3. The ring network failure detection system of any of claims 1-2, wherein the host further comprises a main control module, a display module coupled to the main control module,

The main control module is further configured to send the first leakage current, the second leakage current and the acquisition time to the display module;

The display module is used for displaying the first leakage current, the second leakage current and the acquisition time.

4. The ring network failure detection system of any of claims 1-2, wherein the host further comprises a master control module, an alarm module coupled to the master control module,

The main control module is also used for sending an alarm instruction to the alarm module when the ring network fault is determined to exist;

And the alarm module is used for sending out an alarm when receiving the alarm instruction.

5. A method for detecting a ring network fault, applied to the host according to any one of claims 1to 4, wherein the host communicates with a slave, and includes:

collecting a first leakage current from a line of a first alternating current system, and sending a current acquisition instruction to the slave when the first leakage current is not 0; the slave is used for sending a second leakage current acquired in a line of a second alternating current system to the host when receiving the current acquisition instruction;

receiving the second leakage current sent by the slave;

judging whether the vector sum of the first leakage current and the second leakage current at the same moment is 0;

if yes, determining that a ring network fault exists between the first alternating current system and the second alternating current system.

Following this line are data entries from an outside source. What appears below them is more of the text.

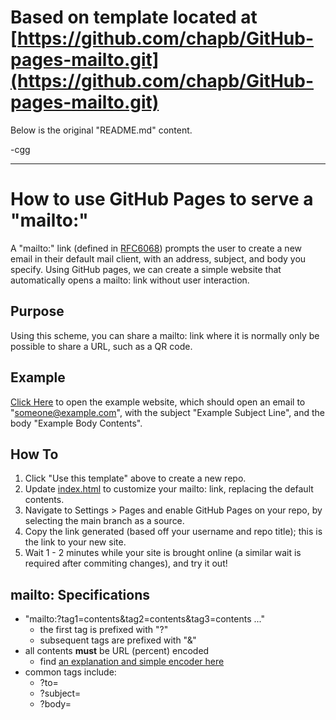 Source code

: # Based on template located at [https://github.com/chapb/GitHub-pages-mailto.git](https://github.com/chapb/GitHub-pages-mailto.git)

Below is the original "README.md" content.

-cgg

---



# How to use GitHub Pages to serve a "mailto:"

A "mailto:" link (defined in [RFC6068](https://datatracker.ietf.org/doc/html/rfc6068)) prompts the user to create a new email in their default mail client, with an address, subject, and body you specify. Using GitHub pages, we can create a simple website that automatically opens a mailto: link without user interaction.

## Purpose

Using this scheme, you can share a mailto: link where it is normally only be possible to share a URL, such as a QR code. 

## Example

[Click Here](http://chapmanb.com/GitHub-pages-mailto/) to open the example website, which should open an email to "someone@example.com", with the subject "Example Subject Line", and the body "Example Body Contents".

## How To

1. Click "Use this template" above to create a new repo.
2. Update [index.html](index.html) to customize your mailto: link, replacing the default contents.
3. Navigate to Settings > Pages and enable GitHub Pages on your repo, by selecting the main branch as a source.
4. Copy the link generated (based off your username and repo title); this is the link to your new site.
5. Wait 1 - 2 minutes while your site is brought online (a similar wait is required after commiting changes), and try it out! 

## mailto: Specifications

- "mailto:?tag1=contents&tag2=contents&tag3=contents ..."
  - the first tag is prefixed with "?"
  - subsequent tags are prefixed with "&"
- all contents **must** be URL (percent) encoded
  - find [an explanation and simple encoder here](https://www.w3schools.com/tags/ref_urlencode.asp)
- common tags include:
  - ?to=
  - ?subject=
  - ?body=
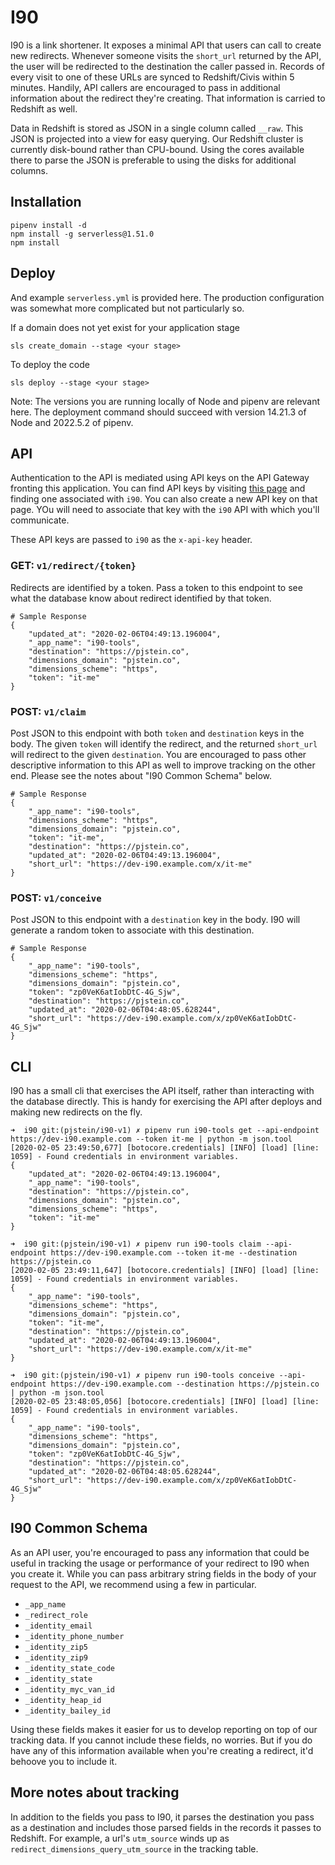 # I90

I90 is a link shortener. It exposes a minimal API that users can call to create new redirects. Whenever someone visits the `short_url` returned by the API, the user will be redirected to the destination the caller passed in. Records of every visit to one of these URLs are synced to Redshift/Civis within 5 minutes. Handily, API callers are encouraged to pass in additional information about the redirect they're creating. That information is carried to Redshift as well.

Data in Redshift is stored as JSON in a single column called `__raw`. This JSON is projected into a view for easy querying. Our Redshift cluster is currently disk-bound rather than CPU-bound. Using the cores available there to parse the JSON is preferable to using the disks for additional columns.

## Installation

    pipenv install -d
    npm install -g serverless@1.51.0
    npm install

## Deploy

And example `serverless.yml` is provided here. The production configuration was somewhat more complicated but not particularly so.

If a domain does not yet exist for your application stage

    sls create_domain --stage <your stage>

To deploy the code

    sls deploy --stage <your stage>

Note: The versions you are running locally of Node and pipenv are relevant here. The deployment command should succeed with version 14.21.3 of Node and 2022.5.2 of pipenv.

## API

Authentication to the API is mediated using API keys on the API Gateway fronting this application. You can find API keys by visiting [this page](https://console.aws.amazon.com/apigateway/home?region=us-east-1#/api-keys) and finding one associated with `i90`. You can also create a new API key on that page. YOu will need to associate that key with the `i90` API with which you'll communicate. 

These API keys are passed to `i90` as the `x-api-key` header.

### GET: `v1/redirect/{token}`

Redirects are identified by a token. Pass a token to this endpoint to see what the database know about redirect identified by that token.

    # Sample Response
    {
        "updated_at": "2020-02-06T04:49:13.196004",
        "_app_name": "i90-tools",
        "destination": "https://pjstein.co",
        "dimensions_domain": "pjstein.co",
        "dimensions_scheme": "https",
        "token": "it-me"
    }

### POST: `v1/claim`

Post JSON to this endpoint with both `token` and `destination` keys in the body. The given `token` will identify the redirect, and the returned `short_url` will redirect to the given `destination`. You are encouraged to pass other descriptive information to this API as well to improve tracking on the other end. Please see the notes about "I90 Common Schema" below.

    # Sample Response
    {
        "_app_name": "i90-tools",
        "dimensions_scheme": "https",
        "dimensions_domain": "pjstein.co",
        "token": "it-me",
        "destination": "https://pjstein.co",
        "updated_at": "2020-02-06T04:49:13.196004",
        "short_url": "https://dev-i90.example.com/x/it-me"
    }

### POST: `v1/conceive`

Post JSON to this endpoint with a `destination` key in the body. I90 will generate a random token to associate with this destination.

    # Sample Response
    {
        "_app_name": "i90-tools",
        "dimensions_scheme": "https",
        "dimensions_domain": "pjstein.co",
        "token": "zp0VeK6atIobDtC-4G_Sjw",
        "destination": "https://pjstein.co",
        "updated_at": "2020-02-06T04:48:05.628244",
        "short_url": "https://dev-i90.example.com/x/zp0VeK6atIobDtC-4G_Sjw"
    }

## CLI

I90 has a small cli that exercises the API itself, rather than interacting with the database directly. This is handy for exercising the API after deploys and making new redirects on the fly.

    ➜  i90 git:(pjstein/i90-v1) ✗ pipenv run i90-tools get --api-endpoint https://dev-i90.example.com --token it-me | python -m json.tool
    [2020-02-05 23:49:50,677] [botocore.credentials] [INFO] [load] [line: 1059] - Found credentials in environment variables.
    {
        "updated_at": "2020-02-06T04:49:13.196004",
        "_app_name": "i90-tools",
        "destination": "https://pjstein.co",
        "dimensions_domain": "pjstein.co",
        "dimensions_scheme": "https",
        "token": "it-me"
    }

    ➜  i90 git:(pjstein/i90-v1) ✗ pipenv run i90-tools claim --api-endpoint https://dev-i90.example.com --token it-me --destination https://pjstein.co
    [2020-02-05 23:49:11,647] [botocore.credentials] [INFO] [load] [line: 1059] - Found credentials in environment variables.
    {
        "_app_name": "i90-tools",
        "dimensions_scheme": "https",
        "dimensions_domain": "pjstein.co",
        "token": "it-me",
        "destination": "https://pjstein.co",
        "updated_at": "2020-02-06T04:49:13.196004",
        "short_url": "https://dev-i90.example.com/x/it-me"
    }

    ➜  i90 git:(pjstein/i90-v1) ✗ pipenv run i90-tools conceive --api-endpoint https://dev-i90.example.com --destination https://pjstein.co | python -m json.tool
    [2020-02-05 23:48:05,056] [botocore.credentials] [INFO] [load] [line: 1059] - Found credentials in environment variables.
    {
        "_app_name": "i90-tools",
        "dimensions_scheme": "https",
        "dimensions_domain": "pjstein.co",
        "token": "zp0VeK6atIobDtC-4G_Sjw",
        "destination": "https://pjstein.co",
        "updated_at": "2020-02-06T04:48:05.628244",
        "short_url": "https://dev-i90.example.com/x/zp0VeK6atIobDtC-4G_Sjw"
    }

## I90 Common Schema

As an API user, you're encouraged to pass any information that could be useful in tracking the usage or performance of your redirect to I90 when you create it. While you can pass arbitrary string fields in the body of your request to the API, we recommend using a few in particular.

- `_app_name`
- `_redirect_role`
- `_identity_email`
- `_identity_phone_number`
- `_identity_zip5`
- `_identity_zip9`
- `_identity_state_code`
- `_identity_state`
- `_identity_myc_van_id`
- `_identity_heap_id`
- `_identity_bailey_id`

Using these fields makes it easier for us to develop reporting on top of our tracking data. If you cannot include these fields, no worries. But if you do have any of this information available when you're creating a redirect, it'd behoove you to include it.

## More notes about tracking

In addition to the fields you pass to I90, it parses the destination you pass as a destination and includes those parsed fields in the records it passes to Redshift. For example, a url's `utm_source` winds up as `redirect_dimensions_query_utm_source` in the tracking table.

6. An electronic device, the electronic device comprising:

At least one processor, and

A memory communicatively coupled to the at least one processor, wherein,

The memory stores a computer program executable by the at least one processor to enable the at least one processor to perform the ring network failure detection method of claim 5.

7. A computer-readable storage medium, wherein the computer-readable storage medium stores computer instructions, the computer instructions are configured to cause a processor to implement the ring network failure detection method of claim 5 when executed.